The paper adresses an aimportant problem and proposes an original approach allowing to avoid the use of anchor point The method is both assess theoritically and experimentally.

Reviewer 3

This paper studies the challenging problem of learning from data with noisy labels. In particular, a novel transition revision (T-Revision) method is proposed, which does not require anchor points. T-Revision can effectively learn transition matrices which lead to better classifiers. A deep-learning-based risk-consistent estimator is designed to tune transition matrix accurately. Experimental results on multiple benchmark datasets show that T-Revision outperforms the state-of-the-art methods. This paper makes a significant contribution to the label-noise learning problem.

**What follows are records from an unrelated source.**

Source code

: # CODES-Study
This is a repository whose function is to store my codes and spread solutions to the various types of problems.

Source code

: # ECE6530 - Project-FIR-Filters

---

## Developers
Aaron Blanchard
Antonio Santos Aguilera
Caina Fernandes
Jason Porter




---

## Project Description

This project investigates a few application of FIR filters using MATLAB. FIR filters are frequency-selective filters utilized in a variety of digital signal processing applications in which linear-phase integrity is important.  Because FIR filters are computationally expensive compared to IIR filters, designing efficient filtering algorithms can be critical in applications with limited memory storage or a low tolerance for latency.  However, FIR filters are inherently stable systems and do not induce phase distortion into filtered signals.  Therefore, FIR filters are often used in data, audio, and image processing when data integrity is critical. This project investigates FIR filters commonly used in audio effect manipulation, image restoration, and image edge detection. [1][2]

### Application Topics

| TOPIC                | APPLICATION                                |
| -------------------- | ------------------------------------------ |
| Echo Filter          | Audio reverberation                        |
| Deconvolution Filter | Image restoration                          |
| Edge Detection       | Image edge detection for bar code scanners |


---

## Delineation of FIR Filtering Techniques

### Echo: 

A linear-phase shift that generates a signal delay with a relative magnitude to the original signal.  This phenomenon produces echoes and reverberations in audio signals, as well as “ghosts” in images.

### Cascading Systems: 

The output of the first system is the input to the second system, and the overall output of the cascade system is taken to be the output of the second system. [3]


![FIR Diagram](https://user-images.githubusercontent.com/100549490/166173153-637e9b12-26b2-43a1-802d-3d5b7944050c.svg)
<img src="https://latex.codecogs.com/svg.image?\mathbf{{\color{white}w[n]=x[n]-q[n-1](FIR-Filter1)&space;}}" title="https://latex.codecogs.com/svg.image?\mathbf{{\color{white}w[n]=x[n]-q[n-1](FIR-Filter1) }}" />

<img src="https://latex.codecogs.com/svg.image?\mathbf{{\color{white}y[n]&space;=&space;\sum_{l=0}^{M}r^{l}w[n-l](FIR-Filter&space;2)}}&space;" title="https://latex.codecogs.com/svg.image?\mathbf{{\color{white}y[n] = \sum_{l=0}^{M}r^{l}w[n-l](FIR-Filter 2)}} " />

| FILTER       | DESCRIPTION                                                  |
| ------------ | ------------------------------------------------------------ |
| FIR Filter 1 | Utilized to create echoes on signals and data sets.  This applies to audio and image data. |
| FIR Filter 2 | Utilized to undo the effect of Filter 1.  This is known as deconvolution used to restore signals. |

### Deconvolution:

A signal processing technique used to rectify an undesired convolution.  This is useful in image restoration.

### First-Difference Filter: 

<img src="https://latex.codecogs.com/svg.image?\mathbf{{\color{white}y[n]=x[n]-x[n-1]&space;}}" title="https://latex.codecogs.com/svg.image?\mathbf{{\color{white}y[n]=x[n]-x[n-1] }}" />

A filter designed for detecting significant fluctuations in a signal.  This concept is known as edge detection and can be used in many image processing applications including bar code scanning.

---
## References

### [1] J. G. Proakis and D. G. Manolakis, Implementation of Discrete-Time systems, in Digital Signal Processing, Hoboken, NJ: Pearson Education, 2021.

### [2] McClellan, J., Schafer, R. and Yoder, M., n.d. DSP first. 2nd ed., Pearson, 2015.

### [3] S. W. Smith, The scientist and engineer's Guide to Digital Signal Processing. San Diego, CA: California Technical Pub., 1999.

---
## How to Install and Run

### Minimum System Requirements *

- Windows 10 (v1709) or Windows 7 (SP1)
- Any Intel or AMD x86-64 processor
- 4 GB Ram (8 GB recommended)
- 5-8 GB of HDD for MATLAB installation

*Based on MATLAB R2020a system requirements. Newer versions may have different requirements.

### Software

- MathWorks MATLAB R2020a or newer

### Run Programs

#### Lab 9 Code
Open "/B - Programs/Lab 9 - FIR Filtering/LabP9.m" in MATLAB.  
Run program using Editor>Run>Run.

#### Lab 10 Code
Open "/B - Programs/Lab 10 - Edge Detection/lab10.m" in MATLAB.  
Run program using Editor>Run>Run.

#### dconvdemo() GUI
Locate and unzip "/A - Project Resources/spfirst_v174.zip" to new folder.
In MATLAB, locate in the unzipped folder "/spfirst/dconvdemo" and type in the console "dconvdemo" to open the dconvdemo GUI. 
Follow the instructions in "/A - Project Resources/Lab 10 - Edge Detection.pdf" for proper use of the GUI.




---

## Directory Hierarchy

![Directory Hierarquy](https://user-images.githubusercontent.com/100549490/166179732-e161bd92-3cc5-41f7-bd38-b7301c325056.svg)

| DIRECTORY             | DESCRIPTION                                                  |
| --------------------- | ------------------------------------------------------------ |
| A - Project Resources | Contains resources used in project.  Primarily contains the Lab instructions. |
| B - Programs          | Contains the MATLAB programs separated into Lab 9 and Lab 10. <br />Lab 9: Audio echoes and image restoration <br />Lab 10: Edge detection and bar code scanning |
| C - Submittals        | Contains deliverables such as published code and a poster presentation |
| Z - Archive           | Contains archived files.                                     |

The proposed method is well motivated and clearly presented. Technical details are easy to follow, and theoretical analysis on generalization error is provided. Moreover, the implementation details of the proposed method are also provided, which will be very helpful in reproducing the reported results. My comments are as follows. 1. The difference between two categories of label-noise learning algorithms has been mentioned in Section 1. It will be helpful if the authors can elaborate more about the advantages of risk-/classifier-consistent algorithms. 2. In the experiments, the Sym-50 setting on MNIST can still obtain a good performance (about 98%). I wonder what the performance would be in extreme cases with even more label noise. 3. I'm curious if the proposed mechanism can be easily extended to semi-supervised setting.